● What the exercise asks
Every entry, exactly as given, must be retyped.

● Dataset entries
········

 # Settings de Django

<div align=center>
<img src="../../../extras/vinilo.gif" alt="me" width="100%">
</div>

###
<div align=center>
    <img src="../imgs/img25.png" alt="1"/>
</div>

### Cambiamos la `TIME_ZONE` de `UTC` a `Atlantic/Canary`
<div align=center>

········

● Written response
 # Settings de Django

<div align=center>
<img src="../../../extras/vinilo.gif" alt="me" width="100%">
</div>

###
<div align=center>
    <img src="../imgs/img25.png" alt="1"/>
</div>

### Cambiamos la `TIME_ZONE` de `UTC` a `Atlantic/Canary`
<div align=center>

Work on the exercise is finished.